#### [Dataset records]
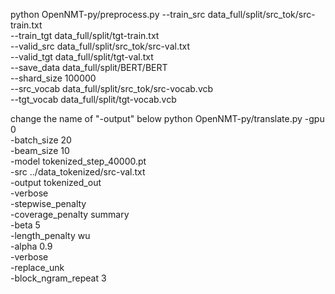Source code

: python OpenNMT-py/preprocess.py --train_src data_full/split/src_tok/src-train.txt \
                     --train_tgt data_full/split/tgt-train.txt \
                     --valid_src data_full/split/src_tok/src-val.txt \
                     --valid_tgt data_full/split/tgt-val.txt \
                     --save_data data_full/split/BERT/BERT \
                     --shard_size 100000 \
                     --src_vocab data_full/split/src_tok/src-vocab.vcb \
                     --tgt_vocab data_full/split/tgt-vocab.vcb


change the name of "-output" below
python OpenNMT-py/translate.py -gpu 0 \
                    -batch_size 20 \
                    -beam_size 10 \
                    -model tokenized_step_40000.pt \
                    -src ../data_tokenized/src-val.txt \
                    -output tokenized_out \
                    -verbose \
                    -stepwise_penalty \
                    -coverage_penalty summary \
                    -beta 5 \
                    -length_penalty wu \
                    -alpha 0.9 \
                    -verbose \
                    -replace_unk \
                    -block_ngram_repeat 3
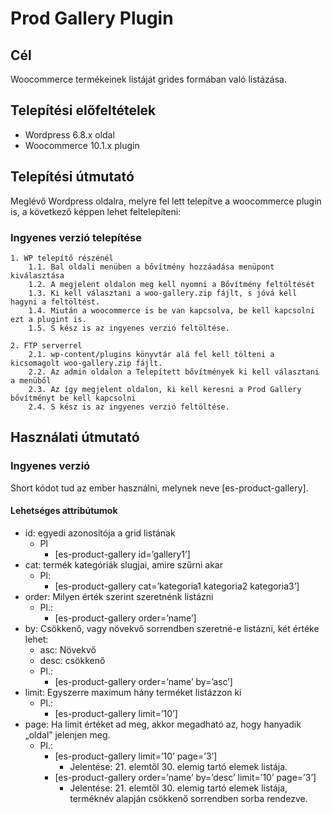 # Prod Gallery Plugin

## Cél

Woocommerce termékeinek listáját grides formában való listázása.

## Telepítési előfeltételek

* Wordpress 6.8.x oldal
* Woocommerce 10.1.x plugin

## Telepítési útmutató

Meglévő Wordpress oldalra, melyre fel lett telepítve a woocommerce plugin is, a következő képpen lehet feltelepíteni:

### Ingyenes verzió telepítése

    1. WP telepítő részénél
        1.1. Bal oldali menüben a bővítmény hozzáadása menüpont kiválasztása
        1.2. A megjelent oldalon meg kell nyomni a Bővítmény feltöltését
        1.3. Ki kell választani a woo-gallery.zip fájlt, s jóvá kell hagyni a feltöltést.
        1.4. Miután a woocommerce is be van kapcsolva, be kell kapcsolni ezt a plugint is.
        1.5. S kész is az ingyenes verzió feltöltése.

    2. FTP serverrel
        2.1. wp-content/plugins könyvtár alá fel kell tölteni a kicsomagolt woo-gallery.zip fájlt.
        2.2. Az admin oldalon a Telepített bővítmények ki kell választani a menüből
        2.3. Az így megjelent oldalon, ki kell keresni a Prod Gallery bővítményt be kell kapcsolni
        2.4. S kész is az ingyenes verzió feltöltése.

## Használati útmutató

### Ingyenes verzió

Short kódot tud az ember használni, melynek neve [es-product-gallery].

#### Lehetséges attribútumok

* id: egyedi azonosítója a grid listának
    * Pl
        * [es-product-gallery id=’gallery1’]
* cat: termék kategóriák slugjai, amire szűrni akar
    * Pl:
        * [es-product-gallery cat=’kategoria1 kategoria2 kategoria3’]
* order: Milyen érték szerint szeretnénk listázni
    * Pl.:
        * [es-product-gallery order=’name’]
* by: Csökkenő, vagy növekvő sorrendben szeretné-e listázni, két értéke lehet:
    * asc: Növekvő
    * desc: csökkenő
    * Pl.:
        * [es-product-gallery order=’name’ by=’asc’]
* limit: Egyszerre maximum hány terméket listázzon ki
    * Pl.:
        * [es-product-gallery limit=’10’]
* page: Ha limit értéket ad meg, akkor megadható az, hogy hanyadik „oldal” jelenjen meg.
    * Pl.:
        * [es-product-gallery limit=’10’ page=’3’]
            * Jelentése: 21. elemtől 30. elemig tartó elemek listája.
        * [es-product-gallery order=’name’ by=’desc’ limit=’10’ page=’3’]
            * Jelentése: 21. elemtől 30. elemig tartó elemek listája, terméknév alapján csökkenő sorrendben sorba rendezve.
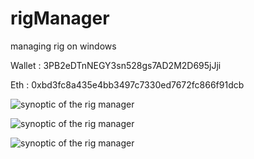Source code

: # rigManager
managing rig on windows

Wallet   : 3PB2eDTnNEGY3sn528gs7AD2M2D695jJji

Eth      : 0xbd3fc8a435e4bb3497c7330ed7672fc866f91dcb 

![synoptic of the rig manager](https://github.com/mjaafar/rigManager/blob/master/rigOneanager.png)

![synoptic of the rig manager](https://github.com/mjaafar/rigManager/blob/master/rigOneanagerCMD.png)

![synoptic of the rig manager](https://github.com/mjaafar/rigManager/blob/master/27792965-170188353706500-2177973.gif)


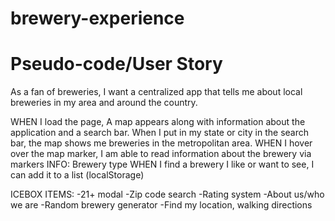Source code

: # brewery-experience

# Pseudo-code/User Story

As a fan of breweries, I want a centralized app that tells me about local breweries in my area and around the country.

WHEN I load the page,
A map appears along with information about the application and a search bar.
When I put in my state or city in the search bar, the map shows me breweries in the metropolitan area.
WHEN I hover over the map marker, I am able to read information about the brewery via markers
    INFO: Brewery type
WHEN I find a brewery I like or want to see, I can add it to a list (localStorage)

ICEBOX ITEMS:
-21+ modal
-Zip code search
-Rating system
-About us/who we are
-Random brewery generator
-Find my location, walking directions


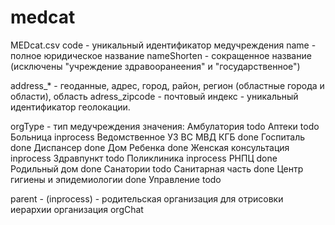 # medcat

MEDcat.csv
code - уникальный идентификатор медучреждения
name - полное юридическое название
nameShorten - сокращенное название (исключены "учреждение здравооранеения" и "государственное")

address_*  - геоданные, адрес, город, район, регион (областные города и области), область 
adress_zipcode - почтовый индекс - уникальный идентификатор геолокации.

orgType - тип медучреждения
значения:
  Амбулатория todo
  Аптеки todo
  Больница inprocess
  Ведомственное УЗ ВС МВД КГБ done
  Госпиталь done
  Диспансер done 
  Дом Ребенка done
  Женская консультация inprocess
  Здравпункт todo
  Поликлиника inprocess
  РНПЦ done
  Родильный дом done 
  Санатории todo
  Санитарная часть done
  Центр гигиены и эпидемиологии done
  Управление todo
  
  parent - (inprocess) - родительская организация для отрисовки иерархии организация orgChat 
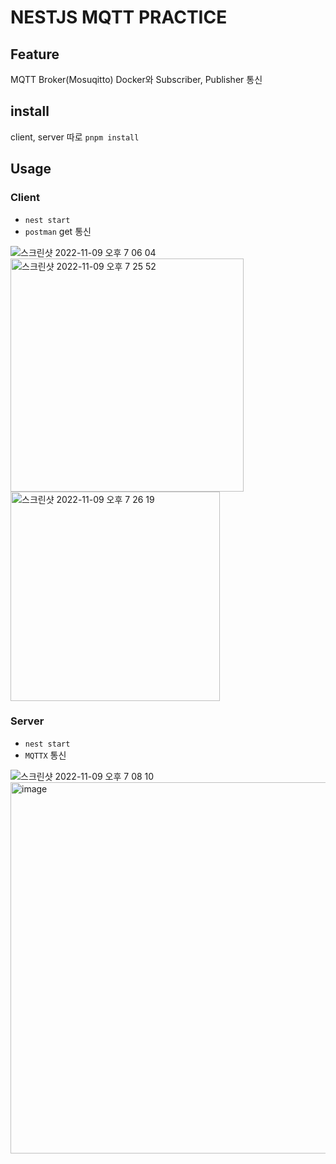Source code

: # NESTJS MQTT PRACTICE
## Feature

MQTT Broker(Mosuqitto) Docker와 Subscriber, Publisher 통신 

## install

client, server 따로 `pnpm install`

## Usage

### Client
- `nest start`
- `postman` get 통신


![스크린샷 2022-11-09 오후 7 06 04](https://user-images.githubusercontent.com/105476777/200809351-25994b2c-ab96-4086-9174-8bcd24d877e6.png)
<img width="373" alt="스크린샷 2022-11-09 오후 7 25 52" src="https://user-images.githubusercontent.com/105476777/200809370-fefbf42c-9d66-4bc9-8889-404d6333e5db.png">
<img width="335" alt="스크린샷 2022-11-09 오후 7 26 19" src="https://user-images.githubusercontent.com/105476777/200809384-ec1770d6-cbce-4044-aea3-4dea0dfb1bf6.png">


### Server

- `nest start`
- `MQTTX` 통신


![스크린샷 2022-11-09 오후 7 08 10](https://user-images.githubusercontent.com/105476777/200809564-a5bc7cb4-84b6-4d51-9340-36d550da4279.png)
<img width="594" alt="image" src="https://user-images.githubusercontent.com/105476777/200816287-a5742742-64a4-4d68-8ce3-d217fdd605ac.png">
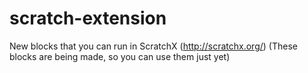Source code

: # scratch-extension
New blocks that you can run in ScratchX (http://scratchx.org/)
(These blocks are being made, so you can use them just yet)
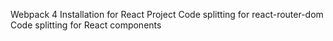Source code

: Webpack 4 Installation for React Project
Code splitting for react-router-dom 
Code splitting for React components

#### [Exercise details]
Please take the lines from the beginning of the data above through the line holding "--save_data data_full/split/BERT/BERT \" and transcribe them exactly, without any pictures.

#### [Result]
Source code

: python OpenNMT-py/preprocess.py --train_src data_full/split/src_tok/src-train.txt \
                     --train_tgt data_full/split/tgt-train.txt \
                     --valid_src data_full/split/src_tok/src-val.txt \
                     --valid_tgt data_full/split/tgt-val.txt \
                     --save_data data_full/split/BERT/BERT \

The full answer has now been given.